And once I'm done that, Fahrenheit 451 by Ray Bradbury is lined up.
I have way too much time on my hands
I wanna see movies of my dreams
I read the first 20 pages or so of Embassytown by China Miéville, but I couldn't get into it for some reason so I returned it. I'll try it again some other time. I read four Kurt Vonnuget books instead. (Cat's Cradle, Slaughterhouse Five, Slapstick, and Breakfast for Champions) He's quickly becoming my new favorite writer.
I read The Fluttering Veil by Leleand B. Yeager a while back, which is a collection of essays on monetary disequilibrium (recessions, inflation, money, and all that jazz). The first essay, A cash-Balance Interpretation of Depresssion, is a work of art. Written in 1956, but it's still one of the best explanations I've read of today's recession. Yeager is damn good communicator of economics. Very underrated. So I just picked up his Foreign Trade and U.S. Policy: The Case for Free International Trade. Going through it now.
Finished We by Yevgeny Zamyatin the other day, often called the first dystopian novel. It was really good, quite exciting.
I then read the first book in The Hunger Games. I think I would have liked it more had I not seen the film, but it was still pretty good, a page-turner.
And now I'm reading Milan Kundera's collection of short stories, Laughable Loves.

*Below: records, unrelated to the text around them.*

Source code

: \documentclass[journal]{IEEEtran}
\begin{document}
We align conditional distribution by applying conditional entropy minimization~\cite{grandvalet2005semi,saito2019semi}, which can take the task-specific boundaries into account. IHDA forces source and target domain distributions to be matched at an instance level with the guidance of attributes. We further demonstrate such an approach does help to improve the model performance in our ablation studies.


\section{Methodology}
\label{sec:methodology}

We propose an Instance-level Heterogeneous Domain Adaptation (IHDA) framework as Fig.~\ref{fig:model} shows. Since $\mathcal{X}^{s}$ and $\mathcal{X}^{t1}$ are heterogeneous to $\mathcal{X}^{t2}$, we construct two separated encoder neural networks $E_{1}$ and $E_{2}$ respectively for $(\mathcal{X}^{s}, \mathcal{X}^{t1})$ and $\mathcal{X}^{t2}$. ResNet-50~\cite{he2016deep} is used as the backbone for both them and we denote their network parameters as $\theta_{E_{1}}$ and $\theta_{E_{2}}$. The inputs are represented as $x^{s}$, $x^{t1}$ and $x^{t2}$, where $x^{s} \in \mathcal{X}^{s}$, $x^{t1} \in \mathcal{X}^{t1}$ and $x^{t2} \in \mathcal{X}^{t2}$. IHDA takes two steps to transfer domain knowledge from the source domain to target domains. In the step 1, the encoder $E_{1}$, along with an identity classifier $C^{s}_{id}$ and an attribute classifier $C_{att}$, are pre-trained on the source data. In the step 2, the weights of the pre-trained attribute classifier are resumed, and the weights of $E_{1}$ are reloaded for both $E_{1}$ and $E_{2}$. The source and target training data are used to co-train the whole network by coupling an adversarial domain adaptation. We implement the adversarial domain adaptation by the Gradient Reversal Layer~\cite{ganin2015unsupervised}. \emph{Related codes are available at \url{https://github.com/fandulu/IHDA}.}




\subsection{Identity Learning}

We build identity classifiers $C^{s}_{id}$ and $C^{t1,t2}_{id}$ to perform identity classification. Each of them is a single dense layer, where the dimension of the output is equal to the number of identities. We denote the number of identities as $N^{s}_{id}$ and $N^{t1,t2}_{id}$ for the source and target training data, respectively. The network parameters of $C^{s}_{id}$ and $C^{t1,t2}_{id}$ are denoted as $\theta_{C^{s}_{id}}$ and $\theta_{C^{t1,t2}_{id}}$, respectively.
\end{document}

I read one of these stories a few months back ("The Hitchhiker's Game") and thought it was amazing, so hopefully the rest of them live up to my expectations.

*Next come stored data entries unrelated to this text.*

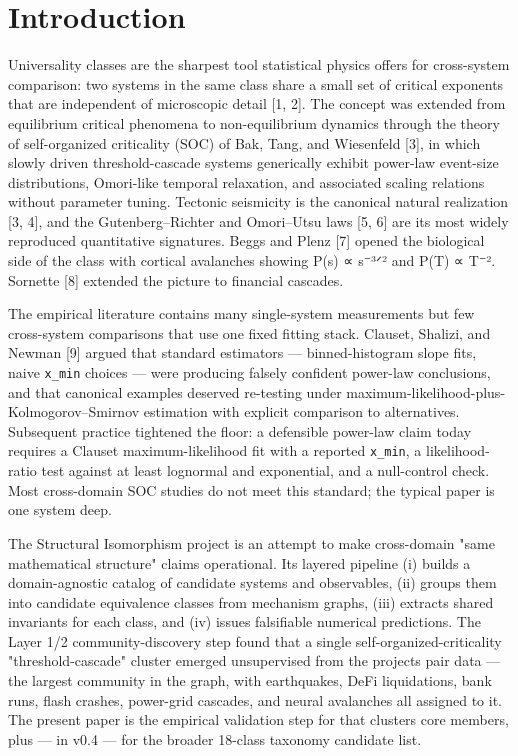 \documentclass[
  11pt]{article}
\begin{document}
\section{Introduction}\label{introduction}

Universality classes are the sharpest tool statistical physics offers
for cross-system comparison: two systems in the same class share a small
set of critical exponents that are independent of microscopic detail
{[}1, 2{]}. The concept was extended from equilibrium critical phenomena
to non-equilibrium dynamics through the theory of self-organized
criticality (SOC) of Bak, Tang, and Wiesenfeld {[}3{]}, in which slowly
driven threshold-cascade systems generically exhibit power-law
event-size distributions, Omori-like temporal relaxation, and associated
scaling relations without parameter tuning. Tectonic seismicity is the
canonical natural realization {[}3, 4{]}, and the Gutenberg--Richter and
Omori--Utsu laws {[}5, 6{]} are its most widely reproduced quantitative
signatures. Beggs and Plenz {[}7{]} opened the biological side of the
class with cortical avalanches showing P(s) ∝ s⁻³ᐟ² and P(T) ∝ T⁻².
Sornette {[}8{]} extended the picture to financial cascades.

The empirical literature contains many single-system measurements but
few cross-system comparisons that use one fixed fitting stack. Clauset,
Shalizi, and Newman {[}9{]} argued that standard estimators ---
binned-histogram slope fits, naive \texttt{x\_min} choices --- were
producing falsely confident power-law conclusions, and that canonical
examples deserved re-testing under
maximum-likelihood-plus-Kolmogorov--Smirnov estimation with explicit
comparison to alternatives. Subsequent practice tightened the floor: a
defensible power-law claim today requires a Clauset maximum-likelihood
fit with a reported \texttt{x\_min}, a likelihood-ratio test against at
least lognormal and exponential, and a null-control check. Most
cross-domain SOC studies do not meet this standard; the typical paper is
one system deep.

The Structural Isomorphism project is an attempt to make cross-domain
"same mathematical structure" claims operational. Its layered pipeline
(i) builds a domain-agnostic catalog of candidate systems and
observables, (ii) groups them into candidate equivalence classes from
mechanism graphs, (iii) extracts shared invariants for each class, and
(iv) issues falsifiable numerical predictions. The Layer 1/2
community-discovery step found that a single self-organized-criticality
"threshold-cascade" cluster emerged unsupervised from the
project\textquotesingle s pair data --- the largest community in the
graph, with earthquakes, DeFi liquidations, bank runs, flash crashes,
power-grid cascades, and neural avalanches all assigned to it. The
present paper is the empirical validation step for that
cluster\textquotesingle s core members, plus --- in v0.4 --- for the
broader 18-class taxonomy candidate list.
\end{document}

I wanna see movies of my dreams
Just finished "You Are Not a Gadget" by Jaron Lanier.
It was... alright. It's a mix of some intriguing points about the infrastructure and 'culture' of the internet mixed with more general judgments on the newest generation's levels of creativity and some unfortunately unworkable ideas about revolutionizing content distribution.
Found it much harder to get through than I should have. 6/10.
I'm somewhere in the middle of "Surely You're Joking, Mr. Feynman" by Richard Feynman and The Editors. Nice style, bunch of cool stories. I'll probably finish it tomorrow.
Only just finished Lord of the Flies. Loved it. Deeply moving.